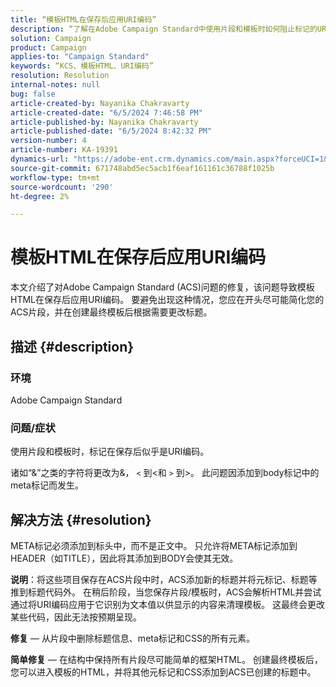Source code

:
 ```yaml
---
title: “模板HTML在保存后应用URI编码”
description: “了解在Adobe Campaign Standard中使用片段和模板时如何阻止标记的URI编码。”
solution: Campaign
product: Campaign
applies-to: "Campaign Standard"
keywords: “KCS、模板HTML、URI编码”
resolution: Resolution
internal-notes: null
bug: false
article-created-by: Nayanika Chakravarty
article-created-date: "6/5/2024 7:46:58 PM"
article-published-by: Nayanika Chakravarty
article-published-date: "6/5/2024 8:42:32 PM"
version-number: 4
article-number: KA-19391
dynamics-url: "https://adobe-ent.crm.dynamics.com/main.aspx?forceUCI=1&pagetype=entityrecord&etn=knowledgearticle&id=4ae9125b-7423-ef11-840b-6045bd006b25"
source-git-commit: 671748abd5ec5acb1f6eaf161161c36788f1025b
workflow-type: tm+mt
source-wordcount: '290'
ht-degree: 2%

---
```


# 模板HTML在保存后应用URI编码


本文介绍了对Adobe Campaign Standard (ACS)问题的修复，该问题导致模板HTML在保存后应用URI编码。 要避免出现这种情况，您应在开头尽可能简化您的ACS片段，并在创建最终模板后根据需要更改标题。

## 描述 {#description}


### 环境

Adobe Campaign Standard

### 问题/症状

使用片段和模板时，标记在保存后似乎是URI编码。

诸如“&amp;”之类的字符将更改为&amp;， `<`  到&lt;和 `>` 到>。 此问题因添加到body标记中的meta标记而发生。


## 解决方法 {#resolution}


META标记必须添加到标头中，而不是正文中。 只允许将META标记添加到HEADER（如TITLE），因此将其添加到BODY会使其无效。

<b>说明</b>：将这些项目保存在ACS片段中时，ACS添加新的标题并将元标记、标题等推到标题代码外。 在稍后阶段，当您保存片段/模板时，ACS会解析HTML并尝试通过将URI编码应用于它识别为文本值以供显示的内容来清理模板。 这最终会更改某些代码，因此无法按预期呈现。

<b>修复</b>  — 从片段中删除标题信息、meta标记和CSS的所有元素。

<b>简单修复</b>  — 在结构中保持所有片段尽可能简单的框架HTML。 创建最终模板后，您可以进入模板的HTML，并将其他元标记和CSS添加到ACS已创建的标题中。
···
What you need to do
If an entry above holds a picture, leave that picture out and print the rest exactly.

Reply
Source code

:
 ```yaml
---
title: “模板HTML在保存后应用URI编码”
description: “了解在Adobe Campaign Standard中使用片段和模板时如何阻止标记的URI编码。”
solution: Campaign
product: Campaign
applies-to: "Campaign Standard"
keywords: “KCS、模板HTML、URI编码”
resolution: Resolution
internal-notes: null
bug: false
article-created-by: Nayanika Chakravarty
article-created-date: "6/5/2024 7:46:58 PM"
article-published-by: Nayanika Chakravarty
article-published-date: "6/5/2024 8:42:32 PM"
version-number: 4
article-number: KA-19391
dynamics-url: "https://adobe-ent.crm.dynamics.com/main.aspx?forceUCI=1&pagetype=entityrecord&etn=knowledgearticle&id=4ae9125b-7423-ef11-840b-6045bd006b25"
source-git-commit: 671748abd5ec5acb1f6eaf161161c36788f1025b
workflow-type: tm+mt
source-wordcount: '290'
ht-degree: 2%

---
```


# 模板HTML在保存后应用URI编码


本文介绍了对Adobe Campaign Standard (ACS)问题的修复，该问题导致模板HTML在保存后应用URI编码。 要避免出现这种情况，您应在开头尽可能简化您的ACS片段，并在创建最终模板后根据需要更改标题。

## 描述 {#description}


### 环境

Adobe Campaign Standard

### 问题/症状

使用片段和模板时，标记在保存后似乎是URI编码。

诸如“&amp;”之类的字符将更改为&amp;， `<`  到&lt;和 `>` 到>。 此问题因添加到body标记中的meta标记而发生。


## 解决方法 {#resolution}


META标记必须添加到标头中，而不是正文中。 只允许将META标记添加到HEADER（如TITLE），因此将其添加到BODY会使其无效。

<b>说明</b>：将这些项目保存在ACS片段中时，ACS添加新的标题并将元标记、标题等推到标题代码外。 在稍后阶段，当您保存片段/模板时，ACS会解析HTML并尝试通过将URI编码应用于它识别为文本值以供显示的内容来清理模板。 这最终会更改某些代码，因此无法按预期呈现。

<b>修复</b>  — 从片段中删除标题信息、meta标记和CSS的所有元素。

<b>简单修复</b>  — 在结构中保持所有片段尽可能简单的框架HTML。 创建最终模板后，您可以进入模板的HTML，并将其他元标记和CSS添加到ACS已创建的标题中。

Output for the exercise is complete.